The Pragmatic Craft of Governance: Alternative Strategies of Chinese Medieval Rulership
2: The Gesture of Closeness: Revisiting Courtier-ship and Factionalism in Early Tang
Friday, March 25, 2022
9:30am – 11:00am EST
Location: Conv. Center, Room 313B
Paper Presenter(s)
Debby Chih-Yen Huang
Academia Sinica, Taiwan (Republic of China)

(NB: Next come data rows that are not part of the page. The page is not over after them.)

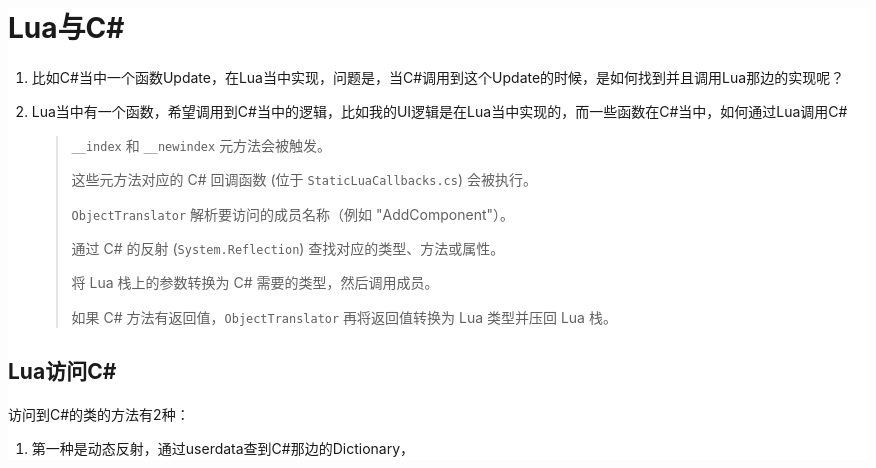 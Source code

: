 # Lua与C#

1. 比如C#当中一个函数Update，在Lua当中实现，问题是，当C#调用到这个Update的时候，是如何找到并且调用Lua那边的实现呢？

2. Lua当中有一个函数，希望调用到C#当中的逻辑，比如我的UI逻辑是在Lua当中实现的，而一些函数在C#当中，如何通过Lua调用C#

   > `__index` 和 `__newindex` 元方法会被触发。
   >
   > 这些元方法对应的 C# 回调函数 (位于 `StaticLuaCallbacks.cs`) 会被执行。
   >
   > `ObjectTranslator` 解析要访问的成员名称（例如 "AddComponent"）。
   >
   > 通过 C# 的反射 (`System.Reflection`) 查找对应的类型、方法或属性。
   >
   > 将 Lua 栈上的参数转换为 C# 需要的类型，然后调用成员。
   >
   > 如果 C# 方法有返回值，`ObjectTranslator` 再将返回值转换为 Lua 类型并压回 Lua 栈。

## Lua访问C#

访问到C#的类的方法有2种：

1. 第一种是动态反射，通过userdata查到C#那边的Dictionary，
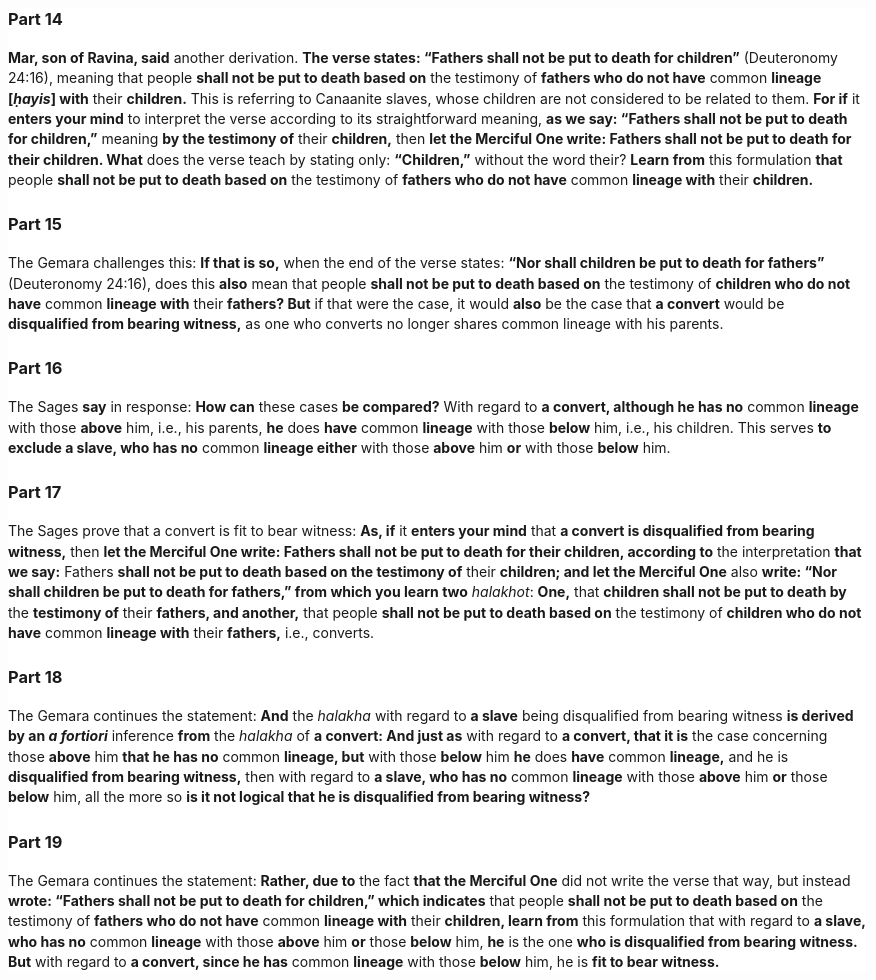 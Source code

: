 ### Part 14
<b>Mar, son of Ravina, said</b> another derivation. <b>The verse states: “Fathers shall not be put to death for children”</b> (Deuteronomy 24:16), meaning that people <b>shall not be put to death based on</b> the testimony of <b>fathers who do not have</b> common <b>lineage [<i>ḥayis</i>] with</b> their <b>children.</b> This is referring to Canaanite slaves, whose children are not considered to be related to them. <b>For if</b> it <b>enters your mind</b> to interpret the verse according to its straightforward meaning, <b>as we say: “Fathers shall not be put to death for children,”</b> meaning <b>by the testimony of</b> their <b>children,</b> then <b>let the Merciful One write: Fathers shall not be put to death for their children. What</b> does the verse teach by stating only: <b>“Children,”</b> without the word their? <b>Learn from</b> this formulation <b>that</b> people <b>shall not be put to death based on</b> the testimony of <b>fathers who do not have</b> common <b>lineage with</b> their <b>children.</b>

### Part 15
The Gemara challenges this: <b>If that is so,</b> when the end of the verse states: <b>“Nor shall children be put to death for fathers”</b> (Deuteronomy 24:16), does this <b>also</b> mean that people <b>shall not be put to death based on</b> the testimony of <b>children who do not have</b> common <b>lineage with</b> their <b>fathers? But</b> if that were the case, it would <b>also</b> be the case that <b>a convert</b> would be <b>disqualified from bearing witness,</b> as one who converts no longer shares common lineage with his parents.

### Part 16
The Sages <b>say</b> in response: <b>How can</b> these cases <b>be compared?</b> With regard to <b>a convert, although he has no</b> common <b>lineage</b> with those <b>above</b> him, i.e., his parents, <b>he</b> does <b>have</b> common <b>lineage</b> with those <b>below</b> him, i.e., his children. This serves <b>to exclude a slave, who has no</b> common <b>lineage either</b> with those <b>above</b> him <b>or</b> with those <b>below</b> him.

### Part 17
The Sages prove that a convert is fit to bear witness: <b>As, if</b> it <b>enters your mind</b> that <b>a convert is disqualified from bearing witness,</b> then <b>let the Merciful One write: Fathers shall not be put to death for their children, according to</b> the interpretation <b>that we say:</b> Fathers <b>shall not be put to death based on the testimony of</b> their <b>children; and let the Merciful One</b> also <b>write: “Nor shall children be put to death for fathers,” from which you learn two</b> <i>halakhot</i>: <b>One,</b> that <b>children shall not be put to death by</b> the <b>testimony of</b> their <b>fathers, and another,</b> that people <b>shall not be put to death based on</b> the testimony of <b>children who do not have</b> common <b>lineage with</b> their <b>fathers,</b> i.e., converts.

### Part 18
The Gemara continues the statement: <b>And</b> the <i>halakha</i> with regard to <b>a slave</b> being disqualified from bearing witness <b>is derived by an <i>a fortiori</i></b> inference <b>from</b> the <i>halakha</i> of <b>a convert: And just as</b> with regard to <b>a convert, that it is</b> the case concerning those <b>above</b> him <b>that he has no</b> common <b>lineage, but</b> with those <b>below</b> him <b>he</b> does <b>have</b> common <b>lineage,</b> and he is <b>disqualified from bearing witness,</b> then with regard to <b>a slave, who has no</b> common <b>lineage</b> with those <b>above</b> him <b>or</b> those <b>below</b> him, all the more so <b>is it not logical that he is disqualified from bearing witness?</b>

### Part 19
The Gemara continues the statement: <b>Rather, due to</b> the fact <b>that the Merciful One</b> did not write the verse that way, but instead <b>wrote: “Fathers shall not be put to death for children,” which indicates</b> that people <b>shall not be put to death based on</b> the testimony of <b>fathers who do not have</b> common <b>lineage with</b> their <b>children, learn from</b> this formulation that with regard to <b>a slave, who has no</b> common <b>lineage</b> with those <b>above</b> him <b>or</b> those <b>below</b> him, <b>he</b> is the one <b>who is disqualified from bearing witness. But</b> with regard to <b>a convert, since he has</b> common <b>lineage</b> with those <b>below</b> him, he is <b>fit to bear witness.</b>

This paper examines Tang rulers’ discourses on courtier-ship in the seventh century. I argue that the emperors considered closeness an essential element of ideal courtier-ship. An ideal courtier should be attached to his sovereign while keeping a proper distance from his cohorts. Closeness as a politically sensitive issue contributes to scholarly discussions on factionalism. Previous scholarship regards factionalism as a negative form of fellowship, assuming factions to be a kind of grouping purely based on ideological polarization. However, in reality, an accusation of factionalism was usually made by men outside the group—such as the emperor, political rivals, and historians—even when the accused officials did not have a sense of fellowship with each other. It was the rulers who took signs of excessive closeness between officials as threatening to the regime. This concern is well represented in Emperor Taizong’s remarks on his high officials and in Empress Wu’s treatise on courtier-ship, a textbook for Civil Service Examination aspirants. I find in the sources that a minister’s sociality, ability, and awareness to socialize with their cohorts properly and effectively became a yardstick for ideal courtier-ship. I also find that once the quality of affection in relationships among officials exceeded that between a courtier and the emperor, their social intercourse would be deemed problematic. My discoveries demonstrate that closeness can be a useful category of historical analysis. Varied ideas on closeness in the court politics, such as factionalism, favoritism, and fellowship, augment our understandings of sovereign-minister relationships in the seventh century.